Sullivan, a professor and chair of the Department of Biostatistics, teaches elementary biostatistics for MPH students and was instrumental in developing a minor program in public health which is open to undergraduate students in the BU College of Arts and Sciences. She is the Principal Investigator of the Summer Institute for Training in Biostatistics, which is designed to promote interest in the field of biostatistics and its many exciting career opportunities. The program ran for the first time in the summer of 2004.
Sullivan is co-author of a textbook entitled Introductory Applied Biostatistics, author of Essentials of Biostatistics in Public Health and co-editor-in-chief of the Enclyclopedia of Clinical Trials. She is the recipient of numerous teaching awards including the Norman A. Scotch award and the prestigious Metcalf Award, both for excellence in teaching at Boston University.

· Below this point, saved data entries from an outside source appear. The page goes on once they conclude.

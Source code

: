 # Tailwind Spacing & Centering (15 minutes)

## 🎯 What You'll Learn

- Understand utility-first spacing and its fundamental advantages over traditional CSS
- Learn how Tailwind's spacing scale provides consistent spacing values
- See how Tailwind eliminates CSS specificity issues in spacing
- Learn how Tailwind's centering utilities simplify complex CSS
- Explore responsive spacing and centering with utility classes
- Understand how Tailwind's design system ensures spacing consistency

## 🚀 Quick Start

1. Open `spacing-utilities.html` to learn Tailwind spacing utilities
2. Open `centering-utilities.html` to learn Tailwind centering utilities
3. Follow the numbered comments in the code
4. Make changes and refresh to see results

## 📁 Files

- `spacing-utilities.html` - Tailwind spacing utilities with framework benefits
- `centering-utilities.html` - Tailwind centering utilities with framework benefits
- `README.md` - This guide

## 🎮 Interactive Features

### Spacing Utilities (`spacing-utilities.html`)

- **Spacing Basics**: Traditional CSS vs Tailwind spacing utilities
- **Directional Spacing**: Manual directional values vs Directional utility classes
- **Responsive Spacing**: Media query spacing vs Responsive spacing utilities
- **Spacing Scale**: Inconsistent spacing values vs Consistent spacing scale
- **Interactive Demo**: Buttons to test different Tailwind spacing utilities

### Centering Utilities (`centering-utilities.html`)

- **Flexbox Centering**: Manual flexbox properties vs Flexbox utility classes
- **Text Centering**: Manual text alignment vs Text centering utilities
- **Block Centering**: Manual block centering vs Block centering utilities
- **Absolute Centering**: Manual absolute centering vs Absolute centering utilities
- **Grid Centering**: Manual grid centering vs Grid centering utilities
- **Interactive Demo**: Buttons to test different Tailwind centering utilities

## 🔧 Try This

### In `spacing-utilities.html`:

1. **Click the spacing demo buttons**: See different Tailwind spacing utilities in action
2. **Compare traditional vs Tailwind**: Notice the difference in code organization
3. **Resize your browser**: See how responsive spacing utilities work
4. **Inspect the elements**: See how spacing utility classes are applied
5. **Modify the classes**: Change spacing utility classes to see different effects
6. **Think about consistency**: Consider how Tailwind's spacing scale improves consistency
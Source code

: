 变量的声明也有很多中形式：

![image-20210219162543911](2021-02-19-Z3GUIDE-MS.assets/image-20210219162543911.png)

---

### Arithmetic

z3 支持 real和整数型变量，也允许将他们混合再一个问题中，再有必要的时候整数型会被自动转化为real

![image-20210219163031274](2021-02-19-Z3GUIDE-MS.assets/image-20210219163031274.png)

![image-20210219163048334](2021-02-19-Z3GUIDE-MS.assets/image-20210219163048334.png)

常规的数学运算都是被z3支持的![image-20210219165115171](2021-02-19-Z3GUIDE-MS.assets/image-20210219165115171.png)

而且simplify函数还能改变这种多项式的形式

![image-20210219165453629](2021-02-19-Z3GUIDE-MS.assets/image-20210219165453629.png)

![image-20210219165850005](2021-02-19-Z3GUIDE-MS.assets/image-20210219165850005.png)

Sullivan is a statistician on the Framingham Heart Study working primarily in developing and disseminating cardiovascular risk functions. She is active in multidisciplinary research projects including a variety of projects in cardiovascular disease, a large epidemiological study to assess the association between alcohol exposure in pregnancy and sudden infant death syndrome (SIDS), studies to improve methods for prenatal diagnosis and a clinical trial to improve repetitive behaviors in children affected with autism.

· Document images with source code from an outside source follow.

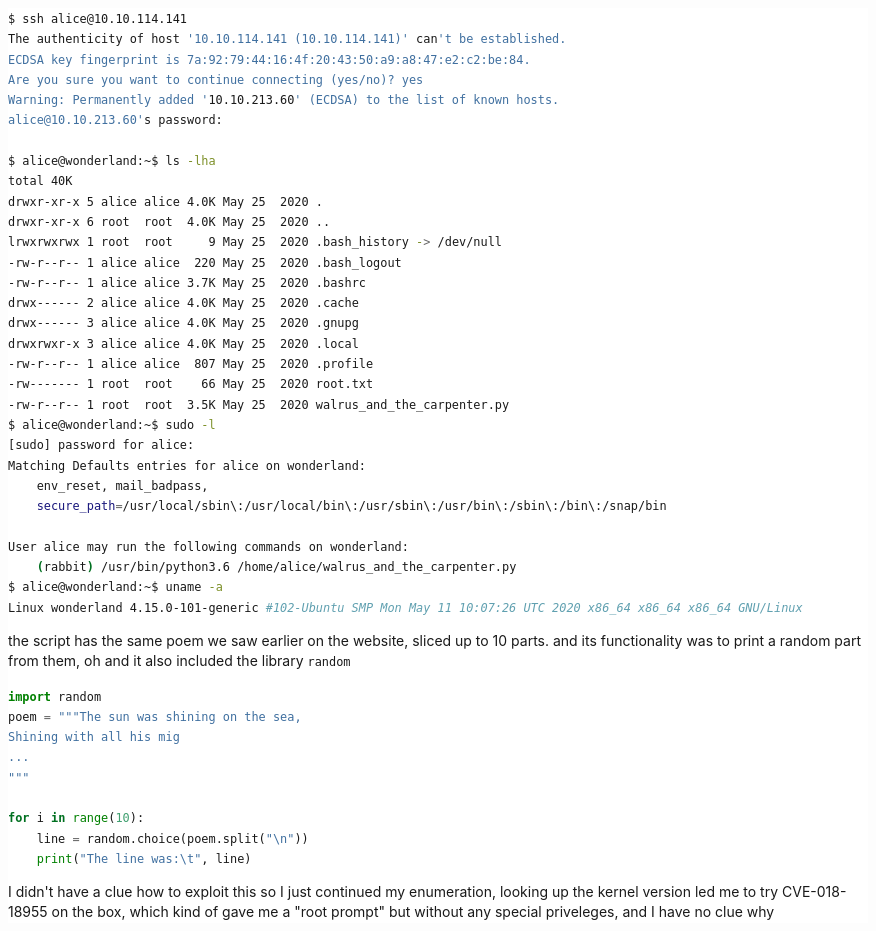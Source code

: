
 ```bash
$ ssh alice@10.10.114.141
The authenticity of host '10.10.114.141 (10.10.114.141)' can't be established.
ECDSA key fingerprint is 7a:92:79:44:16:4f:20:43:50:a9:a8:47:e2:c2:be:84.
Are you sure you want to continue connecting (yes/no)? yes
Warning: Permanently added '10.10.213.60' (ECDSA) to the list of known hosts.
alice@10.10.213.60's password: 

$ alice@wonderland:~$ ls -lha
total 40K
drwxr-xr-x 5 alice alice 4.0K May 25  2020 .
drwxr-xr-x 6 root  root  4.0K May 25  2020 ..
lrwxrwxrwx 1 root  root     9 May 25  2020 .bash_history -> /dev/null
-rw-r--r-- 1 alice alice  220 May 25  2020 .bash_logout
-rw-r--r-- 1 alice alice 3.7K May 25  2020 .bashrc
drwx------ 2 alice alice 4.0K May 25  2020 .cache
drwx------ 3 alice alice 4.0K May 25  2020 .gnupg
drwxrwxr-x 3 alice alice 4.0K May 25  2020 .local
-rw-r--r-- 1 alice alice  807 May 25  2020 .profile
-rw------- 1 root  root    66 May 25  2020 root.txt
-rw-r--r-- 1 root  root  3.5K May 25  2020 walrus_and_the_carpenter.py
$ alice@wonderland:~$ sudo -l
[sudo] password for alice: 
Matching Defaults entries for alice on wonderland:
    env_reset, mail_badpass,
    secure_path=/usr/local/sbin\:/usr/local/bin\:/usr/sbin\:/usr/bin\:/sbin\:/bin\:/snap/bin

User alice may run the following commands on wonderland:
    (rabbit) /usr/bin/python3.6 /home/alice/walrus_and_the_carpenter.py
$ alice@wonderland:~$ uname -a
Linux wonderland 4.15.0-101-generic #102-Ubuntu SMP Mon May 11 10:07:26 UTC 2020 x86_64 x86_64 x86_64 GNU/Linux
```

the script has the same poem we saw earlier on the website, sliced up to 10 parts. and its functionality was to print a random part from them, oh and it also included the library `random`

```python
import random
poem = """The sun was shining on the sea,
Shining with all his mig
...
"""

for i in range(10):
    line = random.choice(poem.split("\n"))
    print("The line was:\t", line)

```

I didn't have a clue how to exploit this so I just continued my enumeration, looking up the kernel version led me to try CVE-018-18955 on the box, which kind of gave me a "root prompt" but without any special priveleges, and I have no clue why
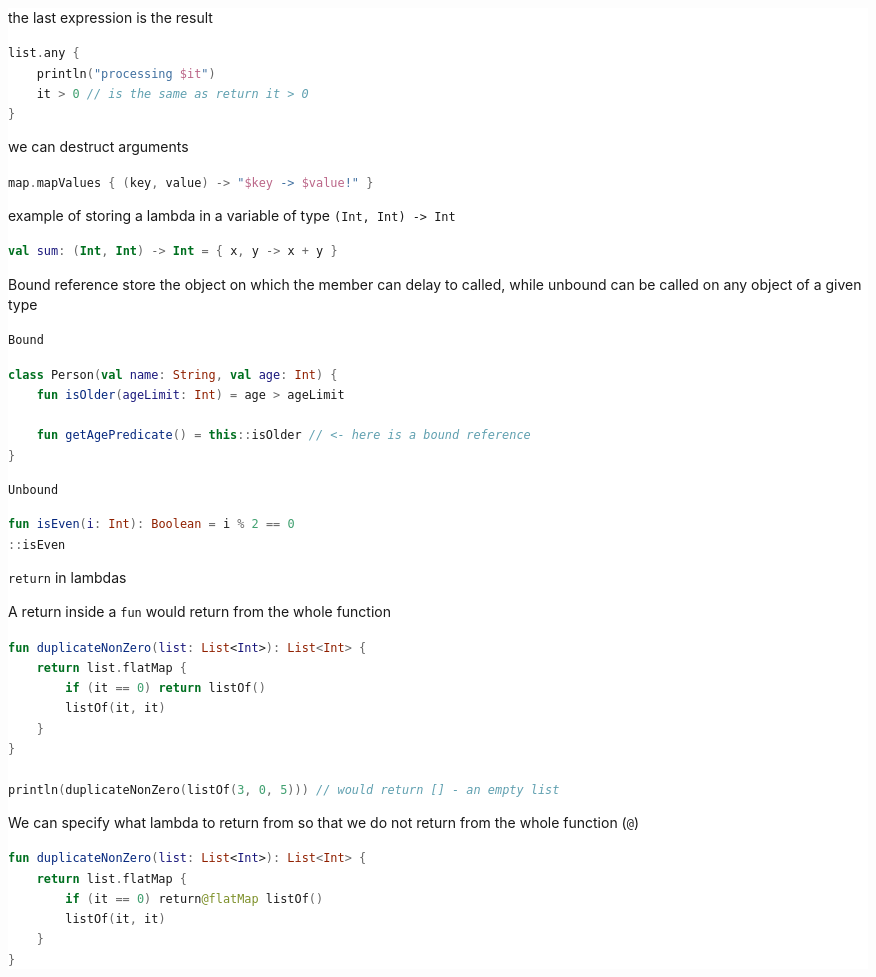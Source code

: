 the last expression is the result

```kotlin
list.any {
    println("processing $it")
    it > 0 // is the same as return it > 0
}
```

we can destruct arguments

```kotlin
map.mapValues { (key, value) -> "$key -> $value!" }
```

example of storing a lambda in a variable of type `(Int, Int) -> Int`

```kotlin
val sum: (Int, Int) -> Int = { x, y -> x + y }
```

Bound reference store the object on which the member can delay to called, while unbound can be called on any object of a
given type

`Bound`

```kotlin
class Person(val name: String, val age: Int) {
    fun isOlder(ageLimit: Int) = age > ageLimit

    fun getAgePredicate() = this::isOlder // <- here is a bound reference
}
```

`Unbound`

```kotlin
fun isEven(i: Int): Boolean = i % 2 == 0
::isEven
```

`return` in lambdas

A return inside a `fun` would return from the whole function

```kotlin
fun duplicateNonZero(list: List<Int>): List<Int> {
    return list.flatMap {
        if (it == 0) return listOf()
        listOf(it, it)
    }
}

println(duplicateNonZero(listOf(3, 0, 5))) // would return [] - an empty list 
```

We can specify what lambda to return from so that we do not return from the whole function (`@`)

```kotlin
fun duplicateNonZero(list: List<Int>): List<Int> {
    return list.flatMap {
        if (it == 0) return@flatMap listOf()
        listOf(it, it)
    }
}
```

Mosteller Statistician of the Year Banquet
Building the Biostatistics Pipeline: Educating the Next Generation of Biostatisticians
Lisa M. Sullivan
Associate Dean for Education
Professor and Chair, Department of Biostatistics Boston University School of Public Health
Date: Monday, February 11, 2013
Time: Social 6:00 pm, Dinner 6:30 pm, Presentation 7:00 pm
Location: 670 Albany Street Building 107/108, Boston University Medical Campus, 670 Albany Street, Boston, MA 02118 Directions and Parking: http://www.bumc.bu.edu/about/map-directions/
Registration: http://bcasa2013feb.eventbrite.com/ by February 4
Cost: Dinner: $20 for chapter members; $25 for non-members; students free. Presentation: free.

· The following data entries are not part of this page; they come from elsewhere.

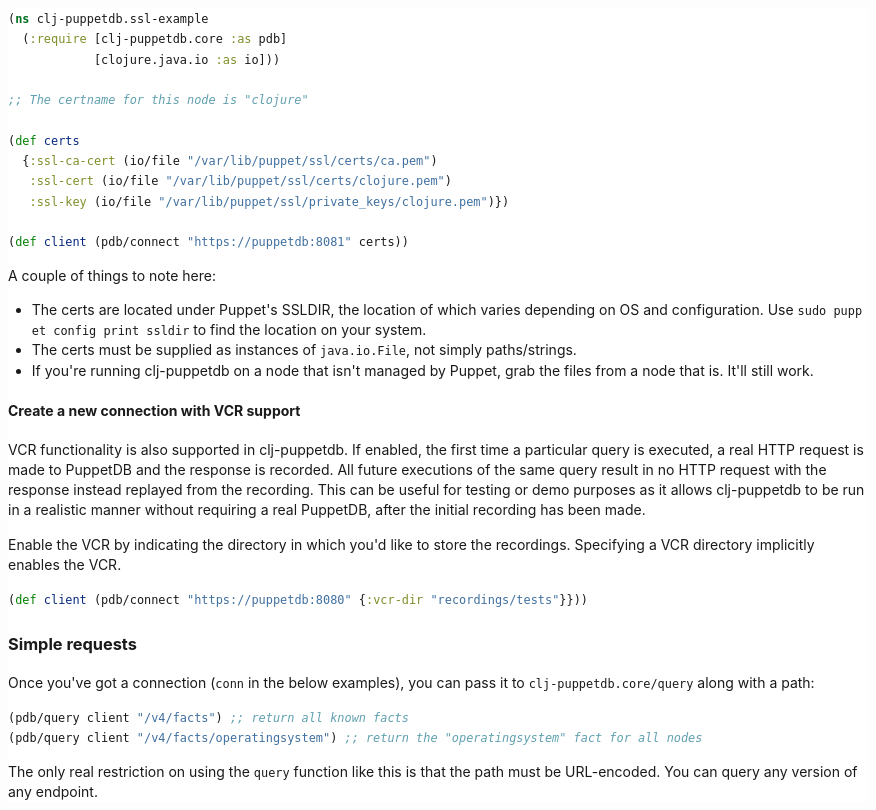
 ```clojure
(ns clj-puppetdb.ssl-example
  (:require [clj-puppetdb.core :as pdb]
            [clojure.java.io :as io]))

;; The certname for this node is "clojure"

(def certs
  {:ssl-ca-cert (io/file "/var/lib/puppet/ssl/certs/ca.pem")
   :ssl-cert (io/file "/var/lib/puppet/ssl/certs/clojure.pem")
   :ssl-key (io/file "/var/lib/puppet/ssl/private_keys/clojure.pem")})

(def client (pdb/connect "https://puppetdb:8081" certs))
```

A couple of things to note here:

* The certs are located under Puppet's SSLDIR, the location of which varies depending on OS and configuration. Use `sudo puppet config print ssldir` to find the location on your system.
* The certs must be supplied as instances of `java.io.File`, not simply paths/strings.
* If you're running clj-puppetdb on a node that isn't managed by Puppet, grab the files from a node that is. It'll still work.


#### Create a new connection with VCR support

VCR functionality is also supported in clj-puppetdb. If enabled, the first time a particular query is executed, a real
HTTP request is made to PuppetDB and the response is recorded. All future executions of the same query
result in no HTTP request with the response instead replayed from the recording. This can be useful for
testing or demo purposes as it allows clj-puppetdb to be run in a realistic manner without requiring a real PuppetDB,
after the initial recording has been made.

Enable the VCR by indicating the directory in which you'd like to store the recordings. Specifying a VCR directory
implicitly enables the VCR.

```clojure
(def client (pdb/connect "https://puppetdb:8080" {:vcr-dir "recordings/tests"}}))
```

### Simple requests

Once you've got a connection (`conn` in the below examples), you can pass it to `clj-puppetdb.core/query` along with a path:

```clojure
(pdb/query client "/v4/facts") ;; return all known facts
(pdb/query client "/v4/facts/operatingsystem") ;; return the "operatingsystem" fact for all nodes
```

The only real restriction on using the `query` function like this is that the path must be URL-encoded. You can query any version of any endpoint.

Abstract: Almost every day, another finding related to human health is reported in the news. A new drug shows promise for treating Alzheimer’s disease. A study in a leading medical journal suggests an association between a father’s age and risk of autism, while another finds evidence that certain genetic variants are associated with heart disease. An expert panel recommends that common tests for screening for ovarian cancer should be stopped, as they may do more harm than good. Behind all of these discoveries is Biostatistics – the science of development of statistical theory and methods for application to data-driven challenges in the health sciences. Biostatisticians work on interesting projects like these, combining statistical, mathematical, and scientific principles to solve important medical and public health problems. Biostatistics is an exciting field for people with strong quantitative skills who want to make a difference in the lives of others. Opportunities for biostatisticians with advanced training are plentiful and growing. However, despite the widespread demand for biostatisticians across the nation’s health research enterprise, U.S. students are not pursuing training in biostatistics in the numbers required. Why is this? How serious a problem is it? What is being done? We need to commit as a field to promote more vigorously the rich and rewarding opportunities available now and in the future for people with training in biostatistics or statistics and we must continue to develop innovative ways to introduce biostatistics to young people across the educational continuum.